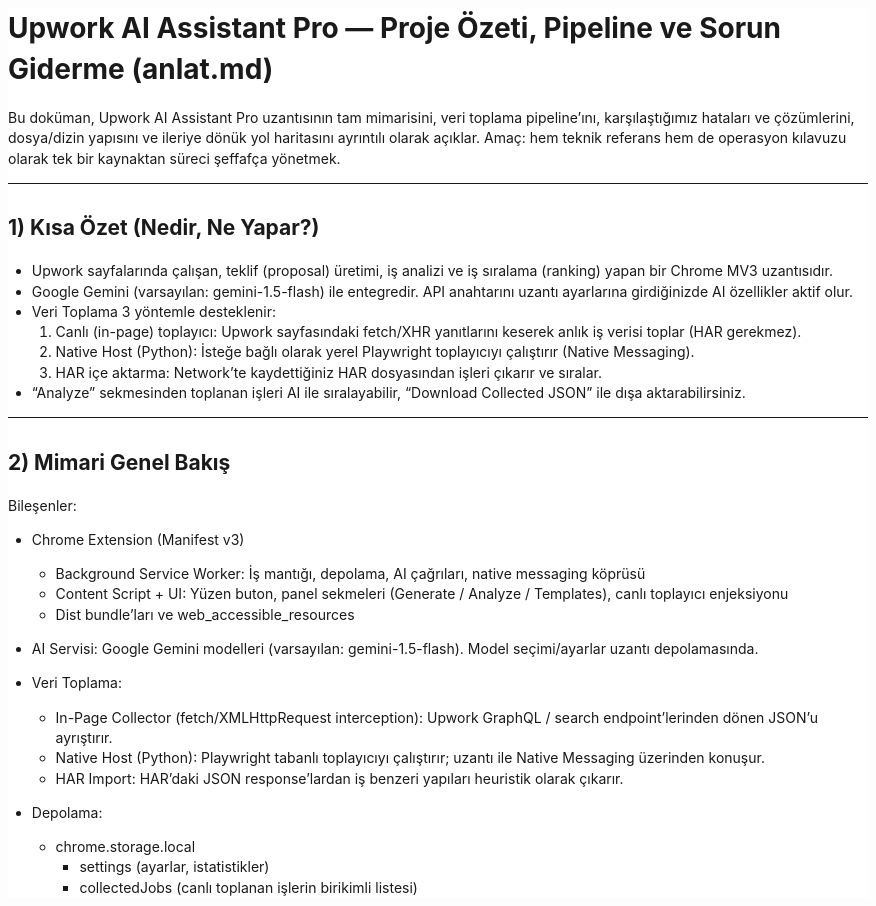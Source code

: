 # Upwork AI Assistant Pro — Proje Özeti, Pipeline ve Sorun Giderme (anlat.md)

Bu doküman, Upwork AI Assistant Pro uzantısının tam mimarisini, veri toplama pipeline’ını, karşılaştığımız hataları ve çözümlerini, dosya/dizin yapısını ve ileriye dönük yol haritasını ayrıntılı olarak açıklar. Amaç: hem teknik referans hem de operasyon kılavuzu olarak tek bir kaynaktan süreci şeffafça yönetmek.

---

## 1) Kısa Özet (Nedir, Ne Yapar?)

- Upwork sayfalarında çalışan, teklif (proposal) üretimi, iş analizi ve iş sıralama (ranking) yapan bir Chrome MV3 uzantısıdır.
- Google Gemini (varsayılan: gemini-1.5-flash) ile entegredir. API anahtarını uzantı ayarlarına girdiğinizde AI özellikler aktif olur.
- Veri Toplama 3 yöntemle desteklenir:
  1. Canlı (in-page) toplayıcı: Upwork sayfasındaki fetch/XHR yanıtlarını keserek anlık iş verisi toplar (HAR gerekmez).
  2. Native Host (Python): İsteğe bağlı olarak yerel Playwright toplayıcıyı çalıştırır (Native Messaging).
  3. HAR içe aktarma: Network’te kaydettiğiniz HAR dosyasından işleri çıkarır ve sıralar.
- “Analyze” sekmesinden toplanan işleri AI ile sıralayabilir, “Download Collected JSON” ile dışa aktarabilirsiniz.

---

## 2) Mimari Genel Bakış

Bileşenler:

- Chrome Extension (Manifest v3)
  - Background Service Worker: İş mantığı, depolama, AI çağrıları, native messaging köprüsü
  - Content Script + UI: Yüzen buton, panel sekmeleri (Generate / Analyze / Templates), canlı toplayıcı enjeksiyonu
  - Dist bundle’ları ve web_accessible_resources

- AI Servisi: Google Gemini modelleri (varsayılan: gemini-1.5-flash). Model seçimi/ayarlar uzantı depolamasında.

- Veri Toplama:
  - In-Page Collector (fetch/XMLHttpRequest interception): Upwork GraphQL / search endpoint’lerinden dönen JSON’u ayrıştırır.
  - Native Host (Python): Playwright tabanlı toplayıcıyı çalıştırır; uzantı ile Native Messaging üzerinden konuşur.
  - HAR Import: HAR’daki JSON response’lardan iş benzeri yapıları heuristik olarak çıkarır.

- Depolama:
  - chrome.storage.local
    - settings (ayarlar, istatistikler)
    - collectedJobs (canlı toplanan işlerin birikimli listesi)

■ **WHAT NEEDS TO BE DONE**: Single out each line of the records above with the string "olarak" in it, and copy it.

■ **OUTPUT BELOW**:
Bu doküman, Upwork AI Assistant Pro uzantısının tam mimarisini, veri toplama pipeline’ını, karşılaştığımız hataları ve çözümlerini, dosya/dizin yapısını ve ileriye dönük yol haritasını ayrıntılı olarak açıklar. Amaç: hem teknik referans hem de operasyon kılavuzu olarak tek bir kaynaktan süreci şeffafça yönetmek.
  2. Native Host (Python): İsteğe bağlı olarak yerel Playwright toplayıcıyı çalıştırır (Native Messaging).
  - HAR Import: HAR’daki JSON response’lardan iş benzeri yapıları heuristik olarak çıkarır.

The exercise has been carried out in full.